On February 1, 2011 Hosni Mubarak announced that he will not contest the Presidential election in September 2011. He also promised constitutional reform. This did not satisfy the majority of protesters as they expected Mubarak to depart immediately. The demonstrations continued and on 2 February 2011, violent clashes occurred between pro-Mubarak and anti-Mubarak protestors. [Wikipedia]
Update: Friday, February 4, 2011, 4:00AM EST. I have just learned that there have been over 43 incidents where the pro-Mubarak forces have assaulted the press, damaged or confiscated their equipment. Some needed hospital care. In an inverview with ABC News that if he resigns today, there will be chaos. I say, that is what the army is there for.
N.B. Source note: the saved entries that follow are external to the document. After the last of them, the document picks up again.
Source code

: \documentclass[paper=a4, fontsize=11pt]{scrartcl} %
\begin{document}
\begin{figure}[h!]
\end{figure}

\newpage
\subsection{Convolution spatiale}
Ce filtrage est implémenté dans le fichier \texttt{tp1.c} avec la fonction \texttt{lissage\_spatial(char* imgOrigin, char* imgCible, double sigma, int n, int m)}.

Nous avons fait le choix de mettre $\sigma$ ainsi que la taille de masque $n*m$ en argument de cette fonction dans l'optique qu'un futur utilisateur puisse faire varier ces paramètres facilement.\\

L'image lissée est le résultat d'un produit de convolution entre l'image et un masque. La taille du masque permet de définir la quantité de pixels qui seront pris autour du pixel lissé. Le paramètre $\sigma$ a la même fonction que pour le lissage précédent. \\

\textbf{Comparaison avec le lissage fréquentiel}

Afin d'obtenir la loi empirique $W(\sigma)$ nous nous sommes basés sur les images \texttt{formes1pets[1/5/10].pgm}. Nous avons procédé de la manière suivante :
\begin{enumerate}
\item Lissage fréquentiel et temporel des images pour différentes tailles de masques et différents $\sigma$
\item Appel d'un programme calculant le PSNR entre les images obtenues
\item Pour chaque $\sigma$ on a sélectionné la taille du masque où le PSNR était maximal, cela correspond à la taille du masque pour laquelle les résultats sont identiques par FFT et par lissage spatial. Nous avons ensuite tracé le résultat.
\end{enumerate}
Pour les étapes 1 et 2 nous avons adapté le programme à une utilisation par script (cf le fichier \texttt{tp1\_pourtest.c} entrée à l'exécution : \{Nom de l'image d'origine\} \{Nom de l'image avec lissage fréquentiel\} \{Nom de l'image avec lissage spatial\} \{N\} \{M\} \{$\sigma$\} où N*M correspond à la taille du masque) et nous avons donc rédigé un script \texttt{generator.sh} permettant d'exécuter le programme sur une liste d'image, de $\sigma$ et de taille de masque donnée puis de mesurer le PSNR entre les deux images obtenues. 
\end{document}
In Tahrir Square we have an amazing calm. There are no goons (pro-Mubarak thugs). There is a fully outfitted riot squad present. A stage with microphones has been erected. We wonder what lies in store. Will there be a gigantic clash? Will the army remain on the side of the people. Earlier I heard that there have been discussions and that perhaps President Mubarak will resign today leaving the Vice President in charge. If this happens, will it be acceptable to the protestors? Will there be enough press coverage so that the world can continue to witness a revolution on live television? Is this a setup for a dramatic crush by the government? Will Mubarak accede to the “suggestions” of the USA and certain arab states and resign today? It is in the Lord’s hands.
One good sign is the announcement that the Egyptian Stock Market will re-open on Monday. The banks will reopen shortly.
Friday, February 4, 2011, 11:00am EST. Night has fallen on Tahrir Square in Cairo. The call for Mubarak to resign has been a huge protest today, but, alas, no conclusion. The rally goes on into the night with the people still being protected by the army. It is said that discussions with interested governments go on but hope of wish fulfillment is small…at least for tonight in Egypt.